# TASK STATEMENT
Each line below that contains the word "amazon" is to be counted; give only the final number.

——

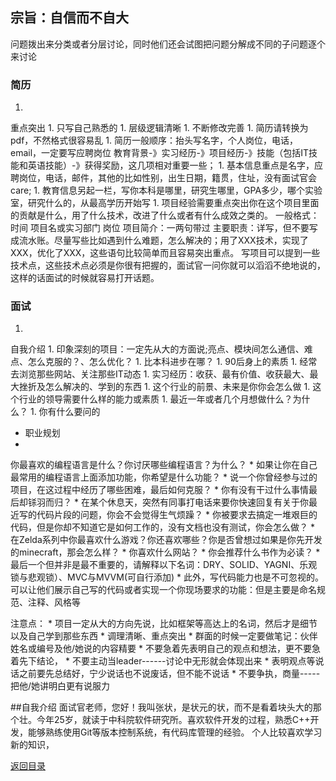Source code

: 
## 宗旨：自信而不自大

问题拨出来分类或者分层讨论，同时他们还会试图把问题分解成不同的子问题逐个来讨论

### 简历


1. 
重点突出
1. 
只写自己熟悉的
1. 
层级逻辑清晰
1. 
不断修改完善
1. 
简历请转换为pdf，不然格式很容易乱
1. 
简历一般顺序：抬头写名字，个人岗位，电话，email，一定要写应聘岗位
教育背景-》实习经历-》项目经历-》技能（包括IT技能和英语技能）-》获得奖励，这几项相对重要一些；
1. 
基本信息重点是名字，应聘岗位，电话，邮件，其他的比如性别，出生日期，籍贯，住址，没有面试官会care; 
1. 
教育信息另起一栏，写你本科是哪里，研究生哪里，GPA多少，哪个实验室，研究什么的，从最高学历开始写
1. 
项目经验需要重点突出你在这个项目里面的贡献是什么，用了什么技术，改进了什么或者有什么成效之类的。
一般格式：时间 项目名或实习部门 岗位
项目简介：一两句带过
主要职责：详写，但不要写成流水账。尽量写些比如遇到什么难题，怎么解决的；用了XXX技术，实现了XXX，优化了XXX，这些语句比较简单而且容易突出重点。
写项目可以提到一些技术点，这些技术点必须是你很有把握的，面试官一问你就可以滔滔不绝地说的，这样的话面试的时候就容易打开话题。

### 面试


1. 
自我介绍
1. 
印象深刻的项目：一定先从大的方面说;亮点、模块间怎么通信、难点、怎么克服的？、怎么优化？
1. 
比本科进步在哪？
1. 
90后身上的素质
1. 
经常去浏览那些网站、关注那些IT动态
1. 
实习经历：收获、最有价值、收获最大、最大挫折及怎么解决的、学到的东西
1. 
这个行业的前景、未来是你你会怎么做
1. 
这个行业的领导需要什么样的能力或素质
1. 
最近一年或者几个月想做什么？为什么？
1. 
你有什么要问的
* 职业规划
* 
你最喜欢的编程语言是什么？你讨厌哪些编程语言？为什么？
* 
如果让你在自己最常用的编程语言上面添加功能，你希望是什么功能？
* 
说一个你曾经参与过的项目，在这过程中经历了哪些困难，最后如何克服？
* 
你有没有干过什么事情最后却铩羽而归？
* 
在某个休息天，突然有同事打电话来要你快速回复有关于你最近写的代码片段的问题，你会不会觉得生气烦躁？
* 
你被要求去搞定一堆艰巨的代码，但是你却不知道它是如何工作的，没有文档也没有测试，你会怎么做？
* 
在Zelda系列中你最喜欢什么游戏？你还喜欢哪些？你是否曾想过如果是你先开发的minecraft，那会怎么样？
* 
你喜欢什么网站？
* 
你会推荐什么书作为必读？
* 
最后一个但并非是最不重要的，请解释以下名词：DRY、SOLID、YAGNI、乐观锁与悲观锁）、MVC与MVVM(可自行添加)
* 
此外，写代码能力也是不可忽视的。可以让他们展示自己写的代码或者实现一个你现场要求的功能：但是主要是命名规范、注释、风格等


注意点：
* 
项目一定从大的方向先说，比如框架等高达上的名词，然后才是细节以及自己学到那些东西
* 
调理清晰、重点突出
* 
群面的时候一定要做笔记：伙伴姓名或编号及他/她说的内容精要
* 
不要急着先表明自己的观点和想法，更不要急着先下结论，
* 
不要主动当leader------讨论中无形就会体现出来
* 
表明观点等说话之前要先总结好，宁少说话也不说废话，但不能不说话
* 
不要争执，商量-----把他/她讲明白更有说服力

##自我介绍
面试官老师，您好！我叫张状，是状元的状，而不是看着块头大的那个壮。今年25岁，就读于中科院软件研究所。喜欢软件开发的过程，熟悉C++开发，能够熟练使用Git等版本控制系统，有代码库管理的经验。
个人比较喜欢学习新的知识，


[返回目录](README.md)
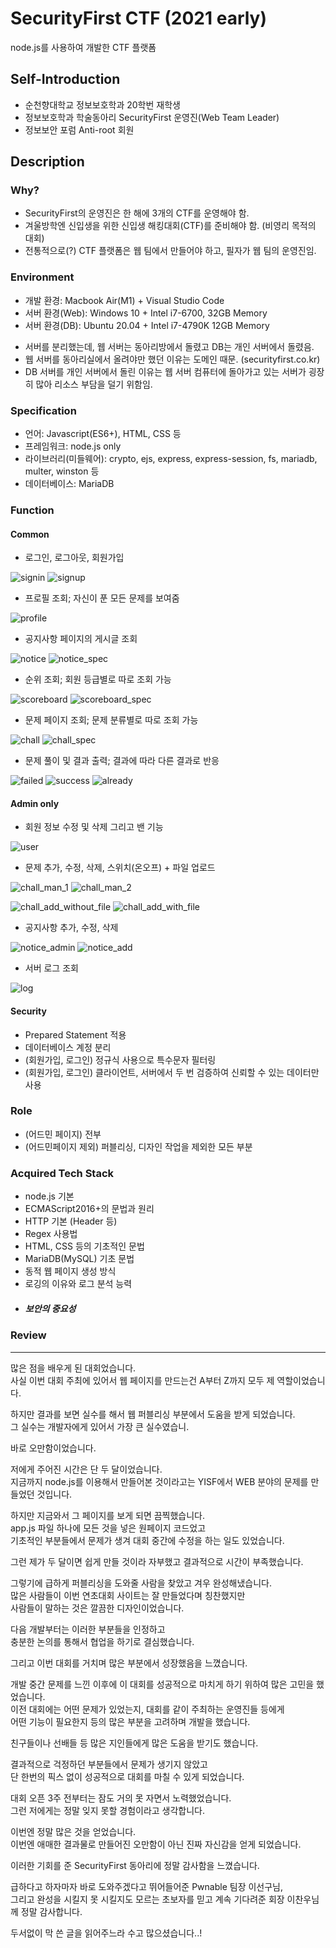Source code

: # SecurityFirst CTF (2021 early)

node.js를 사용하여 개발한 CTF 플랫폼

## Self-Introduction

- 순천향대학교 정보보호학과 20학번 재학생
- 정보보호학과 학술동아리 SecurityFirst 운영진(Web Team Leader)
- 정보보안 포럼 Anti-root 회원

## Description

### Why?

- SecurityFirst의 운영진은 한 해에 3개의 CTF를 운영해야 함.
- 겨울방학엔 신입생을 위한 신입생 해킹대회(CTF)를 준비해야 함. (비영리 목적의 대회)
- 전통적으로(?) CTF 플랫폼은 웹 팀에서 만들어야 하고, 필자가 웹 팀의 운영진임.

### Environment

- 개발 환경: Macbook Air(M1) + Visual Studio Code
- 서버 환경(Web): Windows 10 + Intel i7-6700, 32GB Memory
- 서버 환경(DB): Ubuntu 20.04 + Intel i7-4790K 12GB Memory

+ 서버를 분리했는데, 웹 서버는 동아리방에서 돌렸고 DB는 개인 서버에서 돌렸음.
+ 웹 서버를 동아리실에서 올려야만 했던 이유는 도메인 때문. (securityfirst.co.kr)
+ DB 서버를 개인 서버에서 돌린 이유는 웹 서버 컴퓨터에 돌아가고 있는 서버가 굉장히 많아 리소스 부담을 덜기 위함임.

### Specification

- 언어: Javascript(ES6+), HTML, CSS 등
- 프레임워크: node.js only
- 라이브러리(미들웨어): crypto, ejs, express, express-session, fs, mariadb, multer, winston 등
- 데이터베이스: MariaDB

### Function

#### Common

- 로그인, 로그아웃, 회원가입

![signin](/readme_images/Common/0_1.png)
![signup](/readme_images/Common/0_2.png)

- 프로필 조회; 자신이 푼 모든 문제를 보여줌

![profile](/readme_images/Common/6.png)

- 공지사항 페이지의 게시글 조회

![notice](/readme_images/Common/1_1.png)
![notice_spec](/readme_images/Common/1_2.png)

- 순위 조회; 회원 등급별로 따로 조회 가능

![scoreboard](/readme_images/Common/2.png)
![scoreboard_spec](/readme_images/Common/3.png)

- 문제 페이지 조회; 문제 분류별로 따로 조회 가능

![chall](/readme_images/Common/4.png)
![chall_spec](/readme_images/Common/5.png)

- 문제 풀이 및 결과 출력; 결과에 따라 다른 결과로 반응

![failed](/readme_images/Common/7.png)
![success](/readme_images/Common/8.png)
![already](/readme_images/Common/9.png)

#### Admin only

- 회원 정보 수정 및 삭제 그리고 밴 기능

![user](/readme_images/Admin/1.png)

- 문제 추가, 수정, 삭제, 스위치(온오프) + 파일 업로드

![chall_man_1](/readme_images/Admin/2.png)
![chall_man_2](/readme_images/Admin/3.png)

![chall_add_without_file](/readme_images/Admin/5.png)
![chall_add_with_file](/readme_images/Admin/6.png)

- 공지사항 추가, 수정, 삭제

![notice_admin](/readme_images/Admin/4.png)
![notice_add](/readme_images/Admin/7.png)

- 서버 로그 조회

![log](/readme_images/Admin/8.png)

#### Security

- Prepared Statement 적용
- 데이터베이스 계정 분리
- (회원가입, 로그인) 정규식 사용으로 특수문자 필터링
- (회원가입, 로그인) 클라이언트, 서버에서 두 번 검증하여 신뢰할 수 있는 데이터만 사용

### Role

- (어드민 페이지) 전부
- (어드민페이지 제외) 퍼블리싱, 디자인 작업을 제외한 모든 부분

### Acquired Tech Stack

- node.js 기본
- ECMAScript2016+의 문법과 원리
- HTTP 기본 (Header 등)
- Regex 사용법
- HTML, CSS 등의 기초적인 문법
- MariaDB(MySQL) 기초 문법
- 동적 웹 페이지 생성 방식
- 로깅의 이유와 로그 분석 능력
- ##### 보안의 중요성

### Review
- - -
많은 점을 배우게 된 대회었습니다.   
사실 이번 대회 주최에 있어서 웹 페이지를 만드는건 A부터 Z까지 모두 제 역할이었습니다.

하지만 결과를 보면 실수를 해서 웹 퍼블리싱 부분에서 도움을 받게 되었습니다.   
그 실수는 개발자에게 있어서 가장 큰 실수였습니.

바로 오만함이었습니다.

저에게 주어진 시간은 단 두 달이었습니다.   
지금까지 node.js를 이용해서 만들어본 것이라고는
YISF에서 WEB 분야의 문제를 만들었던 것입니다.

하지만 지금와서 그 페이지를 보게 되면 끔찍했습니다.   
app.js 파일 하나에 모든 것을 넣은 원페이지 코드었고      
기초적인 부분들에서 문제가 생겨 대회 중간에 수정을 하는 일도 있었습니다.

그런 제가 두 달이면 쉽게 만들 것이라 자부했고 결과적으로 시간이 부족했습니다.

그렇기에 급하게 퍼블리싱을 도와줄 사람을 찾았고 겨우 완성해냈습니다.   
많은 사람들이 이번 연초대회 사이트는 잘 만들었다며 칭찬했지만      
사람들이 말하는 것은 깔끔한 디자인이었습니다.

다음 개발부터는 이러한 부분들을 인정하고       
충분한 논의를 통해서 협업을 하기로 결심했습니다.

그리고 이번 대회를 거치며 많은 부분에서 성장했음을 느꼈습니다.

개발 중간 문제를 느낀 이후에 이 대회를 성공적으로 마치게 하기 위하여 많은 고민을 했었습니다.   
이전 대회에는 어떤 문제가 있었는지, 대회를 같이 주최하는 운영진들 등에게    
어떤 기능이 필요한지 등의 많은 부분을 고려하며 개발을 했습니다.

친구들이나 선배들 등 많은 지인들에게 많은 도움을 받기도 했습니다.

결과적으로 걱정하던 부분들에서 문제가 생기지 않았고    
단 한번의 픽스 없이 성공적으로 대회를 마칠 수 있게 되었습니다.

대회 오픈 3주 전부터는 잠도 거의 못 자면서 노력했었습니다.   
그런 저에게는 정말 잊지 못할 경험이라고 생각합니다.

이번엔 정말 많은 것을 얻었습니다.    
이번엔 애매한 결과물로 만들어진 오만함이 아닌 진짜 자신감을 얻게 되었습니다. 

이러한 기회를 준 SecurityFirst 동아리에 정말 감사함을 느꼈습니다.

급하다고 하자마자 바로 도와주겠다고 뛰어들어준 Pwnable 팀장 이선구님,    
그리고 완성을 시킬지 못 시킬지도 모르는 초보자를 믿고 계속 기다려준 회장 이찬우님께 정말 감사합니다.


두서없이 막 쓴 글을 읽어주느라 수고 많으셨습니다..!
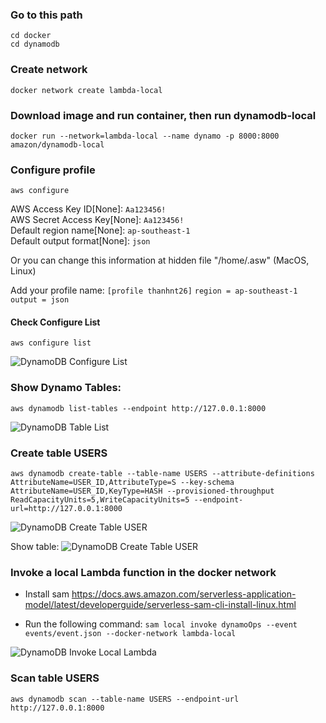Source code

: ### Go to this path

`cd docker` \
`cd dynamodb`

### Create network

`docker network create lambda-local`

### Download image and run container, then run dynamodb-local

`docker run --network=lambda-local --name dynamo -p 8000:8000 amazon/dynamodb-local`

### Configure profile

`aws configure`

AWS Access Key ID[None]: `Aa123456!` \
AWS Secret Access Key[None]: `Aa123456!` \
Default region name[None]: `ap-southeast-1` \
Default output format[None]: `json`

Or you can change this information at hidden file "/home/.asw" (MacOS, Linux)

Add your profile name:
`[profile thanhnt26]`
`region = ap-southeast-1`
`output = json`

#### Check Configure List

`aws configure list`

![DynamoDB Configure List](../../images/dynamodb-cofig-list.png "configure list")

### Show Dynamo Tables:

`aws dynamodb list-tables --endpoint http://127.0.0.1:8000`

![DynamoDB Table List](../../images/dynamodb-show-table-list.png "Table List")

### Create table USERS

`aws dynamodb create-table --table-name USERS --attribute-definitions AttributeName=USER_ID,AttributeType=S --key-schema AttributeName=USER_ID,KeyType=HASH --provisioned-throughput ReadCapacityUnits=5,WriteCapacityUnits=5 --endpoint-url=http://127.0.0.1:8000`

![DynamoDB Create Table USER](../../images/dynamodb-create-table-user.png "Create Table")

Show table:
![DynamoDB Create Table USER](../../images/dynamodb-create-table-user-2.png "Create Table")

### Invoke a local Lambda function in the docker network

- Install sam
  https://docs.aws.amazon.com/serverless-application-model/latest/developerguide/serverless-sam-cli-install-linux.html

- Run the following command:
  `sam local invoke dynamoOps --event events/event.json --docker-network lambda-local`

![DynamoDB Invoke Local Lambda](../../images/dynamodb-invoke-local-lambda.png "DynamoDB Invoke Local Lambda")

### Scan table USERS

`aws dynamodb scan --table-name USERS --endpoint-url http://127.0.0.1:8000 `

——

# OUTPUT FOR THIS TASK
2